(Pictures paired with source code)
-- Opening Marker --
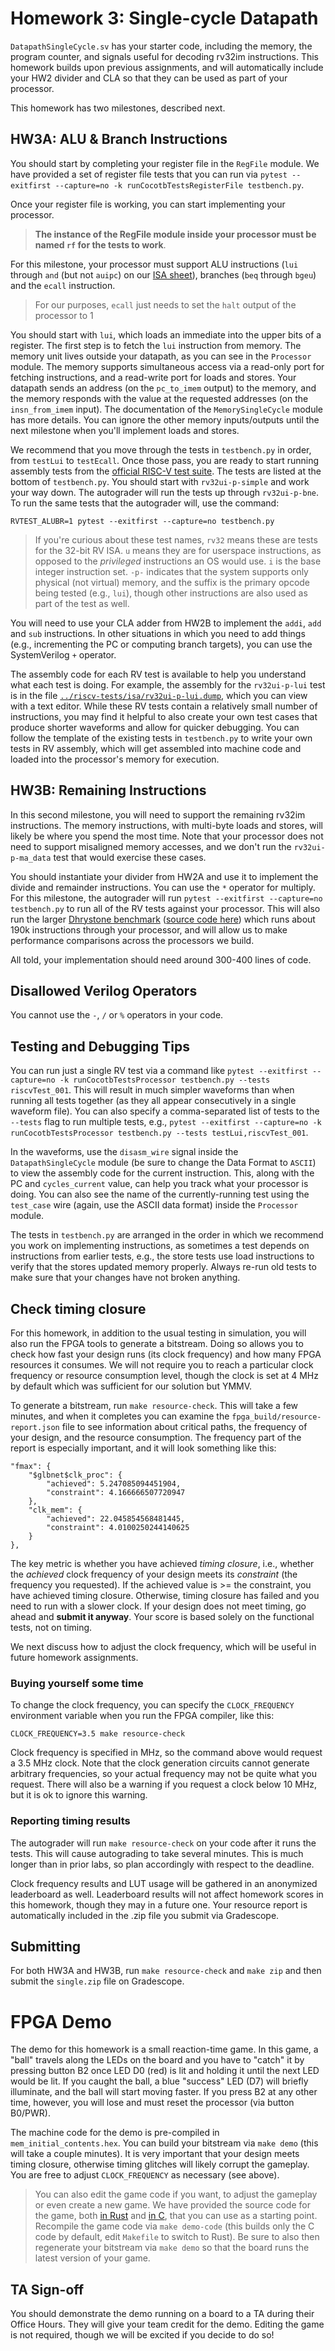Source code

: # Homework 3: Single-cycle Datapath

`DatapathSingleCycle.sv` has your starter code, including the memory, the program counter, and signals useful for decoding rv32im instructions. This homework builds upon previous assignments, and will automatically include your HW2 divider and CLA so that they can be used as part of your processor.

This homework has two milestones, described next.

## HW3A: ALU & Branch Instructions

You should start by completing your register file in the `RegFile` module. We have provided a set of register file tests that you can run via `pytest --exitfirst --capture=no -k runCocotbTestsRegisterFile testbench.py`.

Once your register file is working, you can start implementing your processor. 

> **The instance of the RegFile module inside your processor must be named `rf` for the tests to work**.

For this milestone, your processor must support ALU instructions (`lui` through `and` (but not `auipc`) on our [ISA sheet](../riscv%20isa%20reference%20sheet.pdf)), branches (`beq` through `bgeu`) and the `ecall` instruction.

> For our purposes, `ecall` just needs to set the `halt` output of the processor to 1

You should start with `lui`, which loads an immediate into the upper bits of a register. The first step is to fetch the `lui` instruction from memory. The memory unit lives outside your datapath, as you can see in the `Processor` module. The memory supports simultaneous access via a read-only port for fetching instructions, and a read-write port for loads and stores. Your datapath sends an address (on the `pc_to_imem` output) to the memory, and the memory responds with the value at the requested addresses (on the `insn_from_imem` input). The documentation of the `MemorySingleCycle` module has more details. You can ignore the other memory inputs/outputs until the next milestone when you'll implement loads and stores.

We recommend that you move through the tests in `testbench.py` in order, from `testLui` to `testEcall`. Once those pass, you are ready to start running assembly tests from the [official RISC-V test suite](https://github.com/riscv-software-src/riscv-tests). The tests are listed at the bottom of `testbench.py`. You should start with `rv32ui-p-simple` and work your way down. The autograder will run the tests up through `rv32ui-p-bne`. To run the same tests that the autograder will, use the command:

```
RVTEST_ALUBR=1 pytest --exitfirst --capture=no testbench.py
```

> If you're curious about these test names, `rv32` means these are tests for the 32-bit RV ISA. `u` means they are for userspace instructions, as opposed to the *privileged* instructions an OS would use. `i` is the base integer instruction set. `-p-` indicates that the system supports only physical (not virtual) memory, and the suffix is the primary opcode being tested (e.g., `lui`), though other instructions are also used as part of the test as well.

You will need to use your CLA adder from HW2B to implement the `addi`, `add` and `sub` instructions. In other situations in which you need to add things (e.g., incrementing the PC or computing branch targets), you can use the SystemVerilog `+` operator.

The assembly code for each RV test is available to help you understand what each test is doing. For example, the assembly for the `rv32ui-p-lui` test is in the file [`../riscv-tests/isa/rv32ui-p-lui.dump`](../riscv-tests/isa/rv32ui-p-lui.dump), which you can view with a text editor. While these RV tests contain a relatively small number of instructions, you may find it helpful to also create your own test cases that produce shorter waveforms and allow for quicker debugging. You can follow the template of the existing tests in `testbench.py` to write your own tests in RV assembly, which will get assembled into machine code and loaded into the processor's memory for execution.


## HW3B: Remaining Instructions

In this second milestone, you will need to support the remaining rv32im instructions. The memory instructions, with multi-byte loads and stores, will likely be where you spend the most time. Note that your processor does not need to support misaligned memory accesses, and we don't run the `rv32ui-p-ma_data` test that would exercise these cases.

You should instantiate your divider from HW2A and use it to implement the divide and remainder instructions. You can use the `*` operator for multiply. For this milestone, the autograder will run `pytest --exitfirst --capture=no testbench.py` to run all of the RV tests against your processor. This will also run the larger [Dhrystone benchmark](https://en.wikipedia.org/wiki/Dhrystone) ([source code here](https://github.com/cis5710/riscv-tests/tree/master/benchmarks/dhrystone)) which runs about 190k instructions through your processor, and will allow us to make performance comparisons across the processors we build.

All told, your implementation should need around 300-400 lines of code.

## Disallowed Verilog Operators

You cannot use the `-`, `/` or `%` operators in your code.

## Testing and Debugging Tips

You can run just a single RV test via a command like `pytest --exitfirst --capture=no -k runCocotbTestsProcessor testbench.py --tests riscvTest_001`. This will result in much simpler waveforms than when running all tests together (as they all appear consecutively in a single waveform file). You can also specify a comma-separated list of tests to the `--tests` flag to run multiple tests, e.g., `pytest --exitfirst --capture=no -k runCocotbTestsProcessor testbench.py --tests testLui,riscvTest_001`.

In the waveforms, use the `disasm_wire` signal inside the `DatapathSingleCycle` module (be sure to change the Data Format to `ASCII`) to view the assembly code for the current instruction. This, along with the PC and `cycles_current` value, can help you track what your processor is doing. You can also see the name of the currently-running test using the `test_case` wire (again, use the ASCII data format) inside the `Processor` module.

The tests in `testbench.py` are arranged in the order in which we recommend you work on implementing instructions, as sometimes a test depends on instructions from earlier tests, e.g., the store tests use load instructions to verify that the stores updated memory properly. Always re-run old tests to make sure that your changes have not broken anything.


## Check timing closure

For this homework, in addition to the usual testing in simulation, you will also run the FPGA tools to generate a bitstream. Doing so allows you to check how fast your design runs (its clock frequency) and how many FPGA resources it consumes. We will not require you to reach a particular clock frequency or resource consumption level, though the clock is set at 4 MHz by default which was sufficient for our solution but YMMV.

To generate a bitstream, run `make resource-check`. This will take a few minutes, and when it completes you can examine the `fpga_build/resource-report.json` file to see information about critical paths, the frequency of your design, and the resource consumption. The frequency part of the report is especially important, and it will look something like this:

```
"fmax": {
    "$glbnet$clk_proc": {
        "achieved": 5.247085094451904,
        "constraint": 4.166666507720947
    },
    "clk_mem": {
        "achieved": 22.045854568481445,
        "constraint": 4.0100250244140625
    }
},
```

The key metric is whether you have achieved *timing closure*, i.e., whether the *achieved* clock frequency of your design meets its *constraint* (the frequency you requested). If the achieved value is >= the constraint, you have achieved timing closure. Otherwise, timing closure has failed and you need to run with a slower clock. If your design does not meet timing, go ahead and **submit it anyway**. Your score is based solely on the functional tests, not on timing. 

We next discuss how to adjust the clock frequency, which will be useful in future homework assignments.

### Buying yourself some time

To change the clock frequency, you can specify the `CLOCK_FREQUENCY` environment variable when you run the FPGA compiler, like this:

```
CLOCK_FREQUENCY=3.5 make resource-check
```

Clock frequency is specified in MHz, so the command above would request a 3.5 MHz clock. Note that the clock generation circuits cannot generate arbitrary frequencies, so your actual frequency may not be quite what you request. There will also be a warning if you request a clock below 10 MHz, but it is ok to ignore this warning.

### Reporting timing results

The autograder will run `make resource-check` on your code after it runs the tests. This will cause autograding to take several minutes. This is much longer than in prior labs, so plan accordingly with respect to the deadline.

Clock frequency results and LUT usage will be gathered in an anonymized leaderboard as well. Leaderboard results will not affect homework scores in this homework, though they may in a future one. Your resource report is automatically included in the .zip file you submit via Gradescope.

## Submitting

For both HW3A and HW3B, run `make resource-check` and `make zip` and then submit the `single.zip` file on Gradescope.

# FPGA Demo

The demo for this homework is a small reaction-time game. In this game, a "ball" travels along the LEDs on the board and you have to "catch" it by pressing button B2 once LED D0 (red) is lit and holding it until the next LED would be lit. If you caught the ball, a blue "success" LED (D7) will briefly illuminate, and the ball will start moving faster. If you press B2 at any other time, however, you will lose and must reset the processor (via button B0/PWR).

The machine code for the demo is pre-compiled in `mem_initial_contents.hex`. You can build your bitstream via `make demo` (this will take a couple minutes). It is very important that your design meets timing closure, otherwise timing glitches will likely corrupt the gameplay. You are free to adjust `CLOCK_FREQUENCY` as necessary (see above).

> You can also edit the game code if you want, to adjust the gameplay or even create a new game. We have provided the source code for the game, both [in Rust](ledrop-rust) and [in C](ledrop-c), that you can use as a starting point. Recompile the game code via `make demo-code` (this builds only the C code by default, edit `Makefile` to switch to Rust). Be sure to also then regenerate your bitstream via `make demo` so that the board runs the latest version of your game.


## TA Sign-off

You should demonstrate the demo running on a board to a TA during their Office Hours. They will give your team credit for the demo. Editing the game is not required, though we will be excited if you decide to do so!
-- Closing Marker --
→ Task statement:
Scanning the data above, copy out every line where "results" is found.

→ Task output:
### Reporting timing results
Clock frequency results and LUT usage will be gathered in an anonymized leaderboard as well. Leaderboard results will not affect homework scores in this homework, though they may in a future one. Your resource report is automatically included in the .zip file you submit via Gradescope.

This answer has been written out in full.